Posted by Amechi Obiakpu, Lagos | 1 February 2018 | 1,216 times
Banks and other financial institutions have been advised to find better ways to fight advanced attacks by cyber criminals.
The call is coming on the heels of a recent report by Juniper Research which states that fraud and the interception of online transactions statistics are exhausting that, by 2020, the value of fraudulent online transactions globally will be close to the equivalent of $25.6 billion, which is double what is at present.
Reacting to the report, Arbor Networks, the security division of NETSCOUT, said the action is necessary because of the role financial institutions play in safeguarding ‘our money’.
Territory Manager for sub-Saharan Africa, Arbor Networks, Bryan Hamman, said in a statement that if there’s one industry we should be most concerned about when it comes to cyber criminals and security, is the one that looks after our money.
Continuing Hamman said: “The financial services industry is under continual threat from cyber crooks, and the methods they use to try and infiltrate bank security systems are becoming more sophisticated every day.
The good news is that this threat can be averted, and the theft avoided, says Hamman.
He advised that banks need to consider platform solutions that provide real-time flow and packet analysis for connections – end-to-end.
According to him, “These solutions should be designed with the user in mind, allowing them to easily zoom/pivot on visual representations of new indicators and to automatically correlate network activity.”

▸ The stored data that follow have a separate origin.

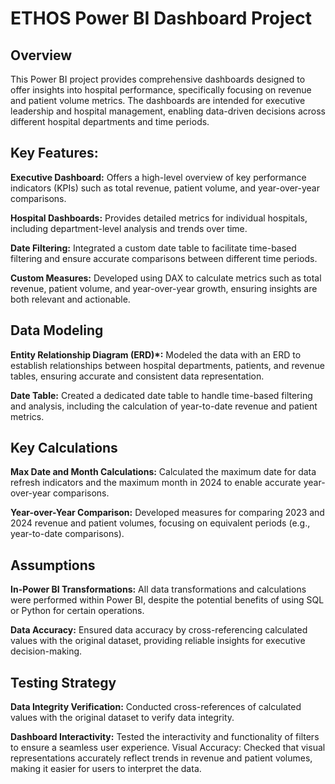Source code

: # ETHOS Power BI Dashboard Project

## Overview

This Power BI project provides comprehensive dashboards designed to offer insights into hospital performance, specifically focusing on revenue and patient volume metrics. The dashboards are intended for executive leadership and hospital management, enabling data-driven decisions across different hospital departments and time periods.

## Key Features:

**Executive Dashboard:** Offers a high-level overview of key performance indicators (KPIs) such as total revenue, patient volume, and year-over-year comparisons.

**Hospital Dashboards:** Provides detailed metrics for individual hospitals, including department-level analysis and trends over time.

**Date Filtering:** Integrated a custom date table to facilitate time-based filtering and ensure accurate comparisons between different time periods.

**Custom Measures:** Developed using DAX to calculate metrics such as total revenue, patient volume, and year-over-year growth, ensuring insights are both relevant and actionable.

## Data Modeling

**Entity Relationship Diagram (ERD)*:** Modeled the data with an ERD to establish relationships between hospital departments, patients, and revenue tables, ensuring accurate and consistent data representation.

**Date Table:** Created a dedicated date table to handle time-based filtering and analysis, including the calculation of year-to-date revenue and patient metrics.

## Key Calculations

**Max Date and Month Calculations:** Calculated the maximum date for data refresh indicators and the maximum month in 2024 to enable accurate year-over-year comparisons.

**Year-over-Year Comparison:** Developed measures for comparing 2023 and 2024 revenue and patient volumes, focusing on equivalent periods (e.g., year-to-date comparisons).

## Assumptions

**In-Power BI Transformations:** All data transformations and calculations were performed within Power BI, despite the potential benefits of using SQL or Python for certain operations.

**Data Accuracy:** Ensured data accuracy by cross-referencing calculated values with the original dataset, providing reliable insights for executive decision-making.

## Testing Strategy

**Data Integrity Verification:** Conducted cross-references of calculated values with the original dataset to verify data integrity.

**Dashboard Interactivity:** Tested the interactivity and functionality of filters to ensure a seamless user experience.
Visual Accuracy: Checked that visual representations accurately reflect trends in revenue and patient volumes, making it easier for users to interpret the data.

He says built-in investigation workflows and an exceptional threat level analysis system with informed analytics will provide visibility into both past and present network activity. In addition, there are modules available that will automatically aggregate related indicators, host profiles and network connections into a single view of an advanced threat.

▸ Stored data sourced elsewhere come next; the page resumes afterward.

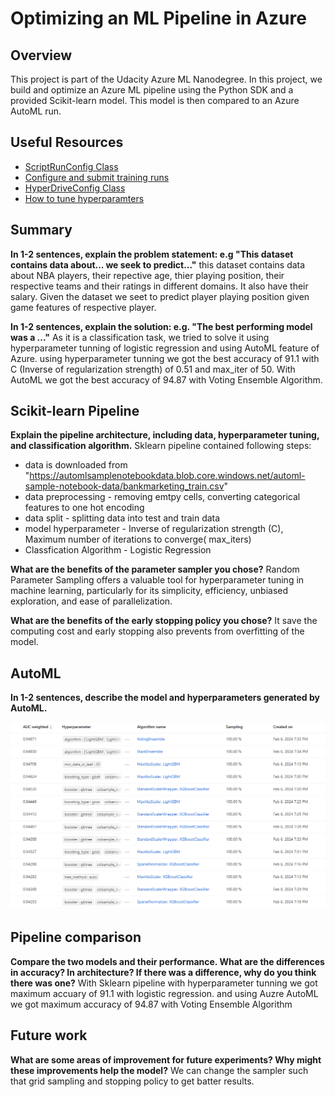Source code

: # Optimizing an ML Pipeline in Azure

## Overview
This project is part of the Udacity Azure ML Nanodegree.
In this project, we build and optimize an Azure ML pipeline using the Python SDK and a provided Scikit-learn model.
This model is then compared to an Azure AutoML run.

## Useful Resources
- [ScriptRunConfig Class](https://docs.microsoft.com/en-us/python/api/azureml-core/azureml.core.scriptrunconfig?view=azure-ml-py)
- [Configure and submit training runs](https://docs.microsoft.com/en-us/azure/machine-learning/how-to-set-up-training-targets)
- [HyperDriveConfig Class](https://docs.microsoft.com/en-us/python/api/azureml-train-core/azureml.train.hyperdrive.hyperdriveconfig?view=azure-ml-py)
- [How to tune hyperparamters](https://docs.microsoft.com/en-us/azure/machine-learning/how-to-tune-hyperparameters)


## Summary
**In 1-2 sentences, explain the problem statement: e.g "This dataset contains data about... we seek to predict..."**
this dataset contains data about NBA players, their repective age, thier playing position, their respective teams and their ratings in different domains. It also have their salary. Given the dataset we seet to predict player playing position given game features of respective player.

**In 1-2 sentences, explain the solution: e.g. "The best performing model was a ..."**
As it is a classification task, we tried to solve it using hyperparameter tunning of logistic regression and using AutoML feature of Azure. using hyperparameter tunning we got the best accuracy of 91.1 with C (Inverse of regularization strength) of 0.51 and max_iter of 50. With AutoML we got the best accuracy of 94.87 with Voting Ensemble Algorithm.

## Scikit-learn Pipeline
**Explain the pipeline architecture, including data, hyperparameter tuning, and classification algorithm.**
Sklearn pipeline contained following steps:
- data is downloaded from "https://automlsamplenotebookdata.blob.core.windows.net/automl-sample-notebook-data/bankmarketing_train.csv" 
- data preprocessing - removing emtpy cells, converting categorical features to one hot encoding
- data split - splitting data into test and train data
- model hyperparameter - Inverse of regularization strength (C), Maximum number of iterations to converge( max_iters) 
- Classfication Algorithm - Logistic Regression


**What are the benefits of the parameter sampler you chose?**
Random Parameter Sampling offers a valuable tool for hyperparameter tuning in machine learning, particularly for its simplicity, efficiency, unbiased exploration, and ease of parallelization.

**What are the benefits of the early stopping policy you chose?**
It save the computing cost and early stopping also prevents from overfitting of the model.
## AutoML
**In 1-2 sentences, describe the model and hyperparameters generated by AutoML.**

![alt text](https://github.com/Keshav-agrawal2829/udacity-azureML/blob/main/AutoML_models_hyperparameters.PNG)
## Pipeline comparison
**Compare the two models and their performance. What are the differences in accuracy? In architecture? If there was a difference, why do you think there was one?**
With Sklearn pipeline with hyperparameter tunning we got maximum accuary of 91.1 with logistic regression. and using Auzre AutoML we got maximum accuracy of 94.87 with Voting Ensemble Algorithm
## Future work
**What are some areas of improvement for future experiments? Why might these improvements help the model?**
We can change the sampler such that grid sampling and stopping policy to get batter results.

“South Africa had the most cyber-attacks across Africa in 2014, with losses estimated at around R50 billion,” adds Hamman.
“In a world like this, consumers want their bank’s security teams to be able to detect and connect global attack indicators to events in their own network.
“In fact, global threat indicators should be connected to the organisation’s internal traffic systems with the most relevant and dangerous threats being identified early,” he said.